Appâts naturels.
Le ver.
— Nous avons rapidement parlé de la façon de pêcher à
la plombée, au moyen du matériel de lancer léger, le chevesne et les autres
cyprins et, à cette occasion, dit un mot de l’emploi du ver.
Mais il est aussi une autre façon, peut-être plus
intéressante, d’utiliser le ver de terre. Cet appât peut être assez grand pour
peser largement ses 3 ou 4 grammes et ainsi être lancé à bonne distance.
Ce que j’en dis, en ce moment, se rapporte d’ailleurs aussi
bien à la pêche de la truite et de la perche qu’à celle du chevesne et d’autres
cyprins.
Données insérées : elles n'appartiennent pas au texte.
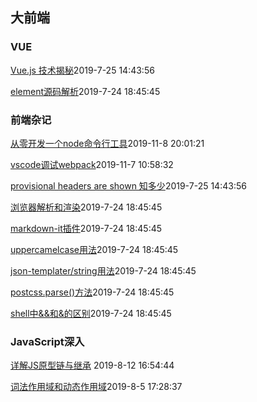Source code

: ## 大前端

### VUE
[Vue.js 技术揭秘](/vue-analysis/)<update>2019-7-25 14:43:56</update>

[element源码解析](/ele-01/)<update>2019-7-24 18:45:45</update>

### 前端杂记
[从零开发一个node命令行工具](/zaji-09/)<update>2019-11-8 20:01:21</update>

[vscode调试webpack](/zaji-08/)<update>2019-11-7 10:58:32</update>

[provisional headers are shown 知多少](/zaji-07/)<update>2019-7-25 14:43:56</update>

[浏览器解析和渲染](/zaji-06/)<update>2019-7-24 18:45:45</update>

[markdown-it插件](/zaji-05/)<update>2019-7-24 18:45:45</update>

[uppercamelcase用法](/zaji-04/)<update>2019-7-24 18:45:45</update>

[json-templater/string用法](/zaji-03/)<update>2019-7-24 18:45:45</update>

[postcss.parse()方法](/zaji-02/)<update>2019-7-24 18:45:45</update>

[shell中&&和&的区别](/zaji-01/)<update>2019-7-24 18:45:45</update>

### JavaScript深入
[详解JS原型链与继承](/js-prototype/)<update> 2019-8-12 16:54:44</update>

[词法作用域和动态作用域](/js-scope/)<update>2019-8-5 17:28:37</update>
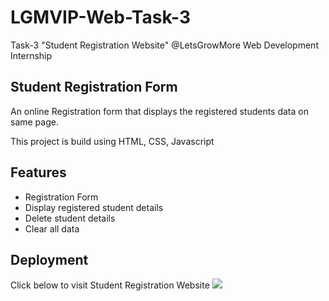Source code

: # LGMVIP-Web-Task-3
Task-3 "Student Registration Website" @LetsGrowMore Web Development Internship

## Student Registration Form 
<p>An online Registration form that displays the registered students data on same page. </p>
<p>This project is build using HTML, CSS, Javascript</p>

## Features
<ul>
  <li>
      Registration Form 
  </li>
  <li>
    Display registered student details 
  </li>
  <li>
    Delete student details
  </li>
  <li>
    Clear all data
  </li>
</ul>

## Deployment
Click below to visit Student Registration Website 
<a href=""><img src="https://github.com/palakk4563/LGMVIP-Web-Task-3/assets/116274445/31a0872a-69a1-4527-be45-8eb77497bc80"></a>
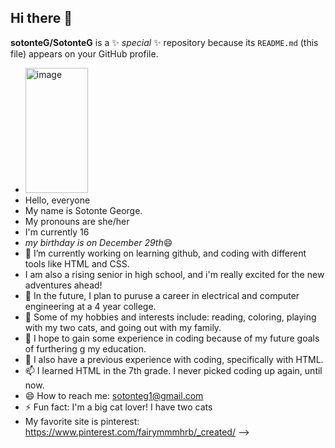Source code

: ## Hi there 👋
**sotonteG/SotonteG** is a ✨ _special_ ✨ repository because its `README.md` (this file) appears on your GitHub profile.
- <img width="100" height="200" alt="image" src="https://github.com/user-attachments/assets/0511a4d0-f900-416a-afb6-e164ff3daeb6" />
- Hello, everyone
- My name is Sotonte George.
- My pronouns are she/her
- I'm currently 16 
- *my birthday is on December 29th*😄 
- 🔭 I’m currently working on learning github, and coding with different tools like HTML and CSS. 
- I am also a rising senior in high school, and i'm really excited for the new adventures ahead!
- 🌱 In the future, I plan to puruse a career in electrical and computer engineering at a 4 year college.
- 👯 Some of my hobbies and interests include: reading, coloring, playing with my two cats, and going out with my family.
- 🤔 I hope to gain some experience in coding because of my future goals of furthering g my education.
- 💬 I also have a previous experience with coding, specifically with HTML.
- 📫 I learned HTML in the 7th grade. I never picked coding up again, until now. 
- 😄 How to reach me: sotonteg1@gmail.com
- ⚡ Fun fact: I'm a big cat lover! I have two cats
- My favorite site is pinterest: https://www.pinterest.com/fairymmmhrb/_created/
-->
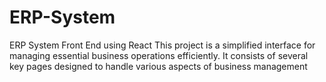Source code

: # ERP-System
ERP System Front End using React
This project is a simplified interface for managing essential business operations efficiently. It consists of several key pages designed to handle various aspects of business management
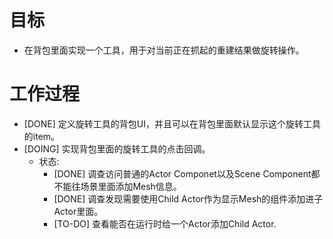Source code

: # 目标
- 在背包里面实现一个工具，用于对当前正在抓起的重建结果做旋转操作。

# 工作过程
- [DONE] 定义旋转工具的背包UI，并且可以在背包里面默认显示这个旋转工具的item。
- [DOING] 实现背包里面的旋转工具的点击回调。
	- 状态:
		- [DONE] 调查访问普通的Actor Componet以及Scene Component都不能往场景里面添加Mesh信息。
		- [DONE] 调查发现需要使用Child Actor作为显示Mesh的组件添加进子Actor里面。
		- [TO-DO] 查看能否在运行时给一个Actor添加Child Actor.
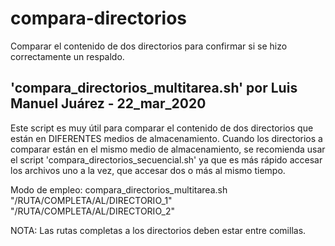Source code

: # compara-directorios
Comparar el contenido de dos directorios para confirmar si se hizo correctamente un respaldo.

## 'compara_directorios_multitarea.sh' por Luis Manuel Juárez - 22_mar_2020

Este script es muy útil para comparar el contenido de dos directorios que están
en DIFERENTES medios de almacenamiento.
Cuando los directorios a comparar están en el mismo medio de almacenamiento, se
recomienda usar el script 'compara_directorios_secuencial.sh' ya que es más
rápido accesar los archivos uno a la vez, que accesar dos o más al mismo tiempo.

Modo de empleo:
  compara_directorios_multitarea.sh "/RUTA/COMPLETA/AL/DIRECTORIO_1" "/RUTA/COMPLETA/AL/DIRECTORIO_2"

NOTA: Las rutas completas a los directorios deben estar entre comillas.

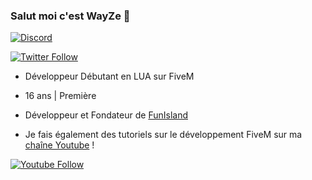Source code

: ### Salut moi c'est WayZe 👋

<a href="https://discords.com/bio/p/wayze" target="blank"><img align="center" src="https://discord.c99.nl/widget/theme-1/289813540410359809.png" alt="Discord" /></a>

[![Twitter Follow](https://img.shields.io/twitter/follow/WayZeTV?color=1DA1F2&logo=twitter&style=for-the-badge)](https://twitter.com/WayZeTV)
- Développeur Débutant en LUA sur FiveM
- 16 ans | Première
- Développeur et Fondateur de [FunIsland](https://twitter.com/FunIslandRP)

- Je fais également des tutoriels sur le développement FiveM sur ma [chaîne Youtube](https://www.youtube.com/channel/UCwrVESX4HcDwRnXZagsGV1Q) !

[![Youtube Follow](https://img.shields.io/youtube/channel/subscribers/UCwrVESX4HcDwRnXZagsGV1Q?label=s%27abonner&style=for-the-badge)](https://www.youtube.com/channel/UCwrVESX4HcDwRnXZagsGV1Q/subscribe)
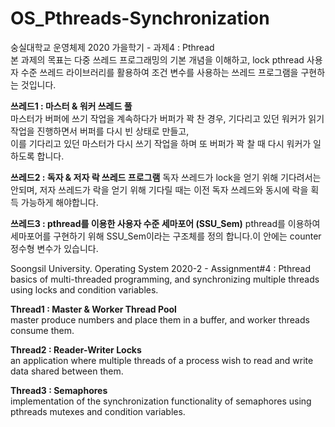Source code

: # OS_Pthreads-Synchronization
숭실대학교 운영체제 2020 가을학기 - 과제4 : Pthread  
본 과제의 목표는 다중 쓰레드 프로그래밍의 기본 개념을 이해하고, lock pthread 사용자 수준 쓰레드 라이브러리를 활용하여 조건 변수를 사용하는 쓰레드 프로그램을 구현하는 것입니다.  

**쓰레드1 : 마스터 & 워커 쓰레드 풀**  
마스터가 버퍼에 쓰기 작업을 계속하다가 버퍼가 꽉 찬 경우, 기다리고 있던 워커가 읽기 작업을 진행하면서 버퍼를 다시 빈 상태로 만들고,  
이를 기다리고 있던 마스터가 다시 쓰기 작업을 하며 또 버퍼가 꽉 찰 때 다시 워커가 일하도록 합니다.  

**쓰레드2 : 독자 & 저자 락 쓰레드 프로그램**
독자 쓰레드가 lock을 얻기 위해 기다려서는 안되며, 저자 쓰레드가 락을 얻기 위해 기다릴 때는 이전 독자 쓰레드와 동시에 락을 획득 가능하게 해야합니다.

**쓰레드3 : pthread를 이용한 사용자 수준 세마포어 (SSU_Sem)**
pthread를 이용하여 세마포어를 구현하기 위해 SSU_Sem이라는 구조체를 정의 합니다.이 안에는 counter 정수형 변수가 있습니다.

Soongsil University. Operating System 2020-2 - Assignment#4 : Pthread  
basics of multi-threaded programming, and synchronizing multiple threads using locks and condition variables.  
  
**Thread1 : Master & Worker Thread Pool**  
master produce numbers and place them in a buffer, and worker threads consume them.  
  
**Thread2 : Reader-Writer Locks**  
an application where multiple threads of a process wish to read and write data shared between them.  
  
**Thread3 : Semaphores**  
implementation of the synchronization functionality of semaphores using pthreads mutexes and condition variables.  
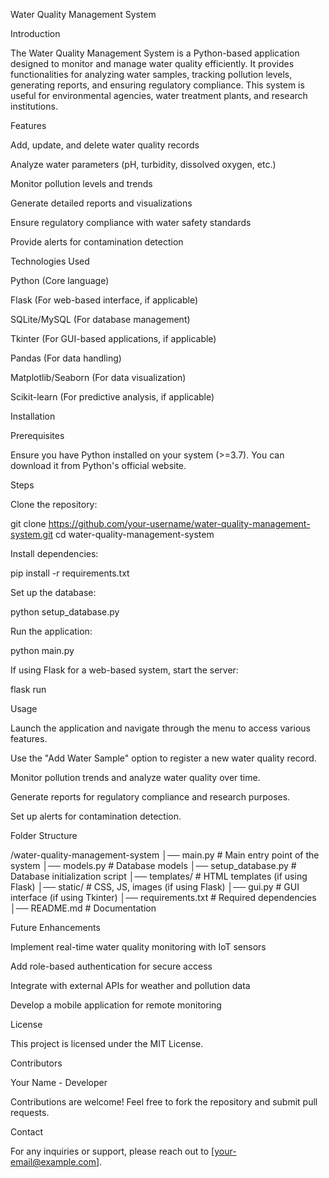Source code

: Water Quality Management System

Introduction

The Water Quality Management System is a Python-based application designed to monitor and manage water quality efficiently. It provides functionalities for analyzing water samples, tracking pollution levels, generating reports, and ensuring regulatory compliance. This system is useful for environmental agencies, water treatment plants, and research institutions.

Features

Add, update, and delete water quality records

Analyze water parameters (pH, turbidity, dissolved oxygen, etc.)

Monitor pollution levels and trends

Generate detailed reports and visualizations

Ensure regulatory compliance with water safety standards

Provide alerts for contamination detection

Technologies Used

Python (Core language)

Flask (For web-based interface, if applicable)

SQLite/MySQL (For database management)

Tkinter (For GUI-based applications, if applicable)

Pandas (For data handling)

Matplotlib/Seaborn (For data visualization)

Scikit-learn (For predictive analysis, if applicable)

Installation

Prerequisites

Ensure you have Python installed on your system (>=3.7). You can download it from Python's official website.

Steps

Clone the repository:

git clone https://github.com/your-username/water-quality-management-system.git
cd water-quality-management-system

Install dependencies:

pip install -r requirements.txt

Set up the database:

python setup_database.py

Run the application:

python main.py

If using Flask for a web-based system, start the server:

flask run

Usage

Launch the application and navigate through the menu to access various features.

Use the "Add Water Sample" option to register a new water quality record.

Monitor pollution trends and analyze water quality over time.

Generate reports for regulatory compliance and research purposes.

Set up alerts for contamination detection.

Folder Structure

/water-quality-management-system
│── main.py                # Main entry point of the system
│── models.py              # Database models
│── setup_database.py      # Database initialization script
│── templates/             # HTML templates (if using Flask)
│── static/                # CSS, JS, images (if using Flask)
│── gui.py                 # GUI interface (if using Tkinter)
│── requirements.txt       # Required dependencies
│── README.md              # Documentation

Future Enhancements

Implement real-time water quality monitoring with IoT sensors

Add role-based authentication for secure access

Integrate with external APIs for weather and pollution data

Develop a mobile application for remote monitoring

License

This project is licensed under the MIT License.

Contributors

Your Name - Developer

Contributions are welcome! Feel free to fork the repository and submit pull requests.

Contact

For any inquiries or support, please reach out to [your-email@example.com].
Il faut que le ver soit solide et élastique pour résister aux lancers
successifs. Pour cela, il doit avoir été récolté au moins quatre ou cinq jours
à l’avance et conservé à jeun dans une petite caisse de bois pleine d’un
mélange de mousse et de marc de café, maintenu à la cave, au frais et à l’obscurité.
Il ne faut y admettre que des vers absolument indemnes de toute blessure.
Sinon, certains mourraient et leur décomposition ferait périr les autres. Donc
pas de vers récoltés en bêchant le jardin !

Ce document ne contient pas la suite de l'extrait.